Ancien professeur d’économie à Pékin, M. Tohti, 50 ans, avait été condamné en 2014 à la prison à vie, à l’issue d’un procès qui avait suscité l’indignation de gouvernements étrangers et d’organisations internationales. Le Parlement européen a décerné jeudi à l’intellectuel le prix Sakharov et réclamé sa libération immédiate.
« J’espère que l’Europe pourra respecter les affaires intérieures et la souveraineté judiciaire de la Chine et éviter de donner du crédit à un terroriste », a indiqué lors d’un point-presse régulier une porte-parole du ministère des Affaires étrangères, Hua Chunying.
Ilham Tohti appartient à l’ethnie ouïghoure, majoritairement musulmane et qui constitue la principale population du Xinjiang. Cette vaste région du nord-ouest de la Chine a été frappée pendant des années par des attentats commis par des militants ouïghours et est désormais soumise à un contrôle policier drastique.

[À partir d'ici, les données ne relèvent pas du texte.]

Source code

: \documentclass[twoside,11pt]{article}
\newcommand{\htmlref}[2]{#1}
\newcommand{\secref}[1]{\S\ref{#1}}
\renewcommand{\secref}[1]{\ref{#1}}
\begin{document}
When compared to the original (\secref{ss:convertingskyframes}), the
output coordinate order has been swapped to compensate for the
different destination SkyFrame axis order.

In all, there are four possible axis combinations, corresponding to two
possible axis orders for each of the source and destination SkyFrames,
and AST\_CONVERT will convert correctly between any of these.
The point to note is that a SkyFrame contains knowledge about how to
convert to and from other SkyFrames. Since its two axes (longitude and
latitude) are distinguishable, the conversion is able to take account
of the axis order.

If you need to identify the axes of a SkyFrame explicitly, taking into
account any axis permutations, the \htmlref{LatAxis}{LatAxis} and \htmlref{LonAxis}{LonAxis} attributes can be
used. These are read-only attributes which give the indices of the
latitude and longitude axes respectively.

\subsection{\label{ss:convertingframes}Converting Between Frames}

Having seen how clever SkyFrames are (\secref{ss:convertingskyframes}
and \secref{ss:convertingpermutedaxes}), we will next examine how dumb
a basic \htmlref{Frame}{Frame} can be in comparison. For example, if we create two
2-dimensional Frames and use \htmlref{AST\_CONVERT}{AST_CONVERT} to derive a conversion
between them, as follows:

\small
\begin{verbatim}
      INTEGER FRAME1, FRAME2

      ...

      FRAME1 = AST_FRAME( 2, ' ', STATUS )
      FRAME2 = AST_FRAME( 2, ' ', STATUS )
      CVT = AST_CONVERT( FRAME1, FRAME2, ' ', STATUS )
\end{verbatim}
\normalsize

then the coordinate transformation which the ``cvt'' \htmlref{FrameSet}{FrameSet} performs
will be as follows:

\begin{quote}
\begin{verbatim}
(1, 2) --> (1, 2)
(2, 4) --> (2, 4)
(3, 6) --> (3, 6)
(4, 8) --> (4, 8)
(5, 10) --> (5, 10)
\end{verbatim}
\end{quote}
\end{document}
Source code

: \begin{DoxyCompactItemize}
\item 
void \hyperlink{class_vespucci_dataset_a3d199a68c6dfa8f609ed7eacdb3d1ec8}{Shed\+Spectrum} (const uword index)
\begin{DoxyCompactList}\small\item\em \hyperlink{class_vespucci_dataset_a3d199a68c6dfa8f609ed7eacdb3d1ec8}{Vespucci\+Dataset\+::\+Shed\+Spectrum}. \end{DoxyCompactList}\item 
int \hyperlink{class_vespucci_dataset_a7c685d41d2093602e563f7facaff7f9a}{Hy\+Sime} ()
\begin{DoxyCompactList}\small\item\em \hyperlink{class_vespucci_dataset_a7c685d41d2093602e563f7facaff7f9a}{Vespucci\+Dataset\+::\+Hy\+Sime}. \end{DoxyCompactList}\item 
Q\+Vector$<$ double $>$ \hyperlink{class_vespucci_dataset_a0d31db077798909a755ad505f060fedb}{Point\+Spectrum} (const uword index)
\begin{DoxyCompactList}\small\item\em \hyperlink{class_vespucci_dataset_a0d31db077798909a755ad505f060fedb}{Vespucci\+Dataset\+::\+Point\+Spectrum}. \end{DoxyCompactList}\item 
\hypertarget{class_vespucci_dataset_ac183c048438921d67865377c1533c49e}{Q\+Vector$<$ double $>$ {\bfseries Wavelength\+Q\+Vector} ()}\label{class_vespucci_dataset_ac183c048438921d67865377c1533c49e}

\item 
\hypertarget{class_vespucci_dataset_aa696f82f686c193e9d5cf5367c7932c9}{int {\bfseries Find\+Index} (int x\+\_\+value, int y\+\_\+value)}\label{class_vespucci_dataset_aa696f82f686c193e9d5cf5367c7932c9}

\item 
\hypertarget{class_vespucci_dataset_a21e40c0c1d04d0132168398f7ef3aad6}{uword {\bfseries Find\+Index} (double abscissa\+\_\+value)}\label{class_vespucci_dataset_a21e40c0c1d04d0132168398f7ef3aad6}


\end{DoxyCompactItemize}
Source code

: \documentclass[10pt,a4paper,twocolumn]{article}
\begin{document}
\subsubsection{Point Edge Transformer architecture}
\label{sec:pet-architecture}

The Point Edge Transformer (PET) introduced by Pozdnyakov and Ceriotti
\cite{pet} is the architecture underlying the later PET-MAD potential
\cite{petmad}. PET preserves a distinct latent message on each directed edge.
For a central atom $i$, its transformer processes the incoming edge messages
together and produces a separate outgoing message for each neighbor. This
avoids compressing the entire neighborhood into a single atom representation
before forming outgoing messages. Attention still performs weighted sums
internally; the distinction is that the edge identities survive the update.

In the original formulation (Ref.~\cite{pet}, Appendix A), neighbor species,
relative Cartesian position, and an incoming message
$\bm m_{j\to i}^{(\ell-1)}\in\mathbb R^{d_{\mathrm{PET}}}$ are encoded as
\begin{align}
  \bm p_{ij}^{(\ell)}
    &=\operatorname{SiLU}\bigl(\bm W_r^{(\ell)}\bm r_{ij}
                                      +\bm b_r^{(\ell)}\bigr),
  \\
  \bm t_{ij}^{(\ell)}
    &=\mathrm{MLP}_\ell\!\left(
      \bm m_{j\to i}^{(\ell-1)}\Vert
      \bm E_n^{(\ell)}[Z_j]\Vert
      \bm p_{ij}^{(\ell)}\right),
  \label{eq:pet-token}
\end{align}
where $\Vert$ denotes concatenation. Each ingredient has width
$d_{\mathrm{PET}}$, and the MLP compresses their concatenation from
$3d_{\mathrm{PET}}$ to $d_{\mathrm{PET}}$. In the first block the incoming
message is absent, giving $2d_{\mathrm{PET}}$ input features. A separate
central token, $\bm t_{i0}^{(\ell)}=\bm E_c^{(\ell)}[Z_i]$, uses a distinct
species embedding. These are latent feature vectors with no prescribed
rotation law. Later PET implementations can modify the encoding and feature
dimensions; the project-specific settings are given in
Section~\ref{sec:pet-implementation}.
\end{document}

Selon des organisations de défense des droits de l’homme, un million de musulmans sont ou ont été détenus dans des camps de rééducation politique au Xinjiang. Pékin conteste ce chiffre et parle de « centres de formation professionnelle » destinés à éloigner la population locale de la tentation de l’extrémisme.
Etroitement surveillé
« Je ne sais pas exactement ce qu’est ce prix (Sakharov), quelle est son importance, sa valeur ou son influence », s’est interrogée M. Hua. « Mais ce que je sais, c’est qu’Ilham Tohti est un criminel condamné par les tribunaux chinois », a-t-elle insisté.
Au milieu des années 2000, l’intellectuel avait créé un site internet qui publiait des articles sur des questions de société sensibles. Ses prises de position sur le bilinguisme chinois-ouïghour, ses critiques de dirigeants politiques ou encore des difficultés des Ouïghours pour trouver du travail lui avaient valu une étroite surveillance policière.
La justice lui a notamment reproché d’avoir, durant ses cours, fait l’apologie des militants ayant commis des attentats et d’avoir encouragé ses étudiants à rejoindre le Mouvement islamique du Turkestan oriental (Etim). Ce groupe islamiste radical milite pour l’indépendance du Xinjiang et est largement considéré à l’étranger comme une organisation terroriste.
Ilham Tohti avait déjà obtenu fin septembre le prix Václav-Havel décerné par le Conseil de l’Europe, une institution distincte de l’Union européenne, chargée de promouvoir la démocratie et les droits de l’homme.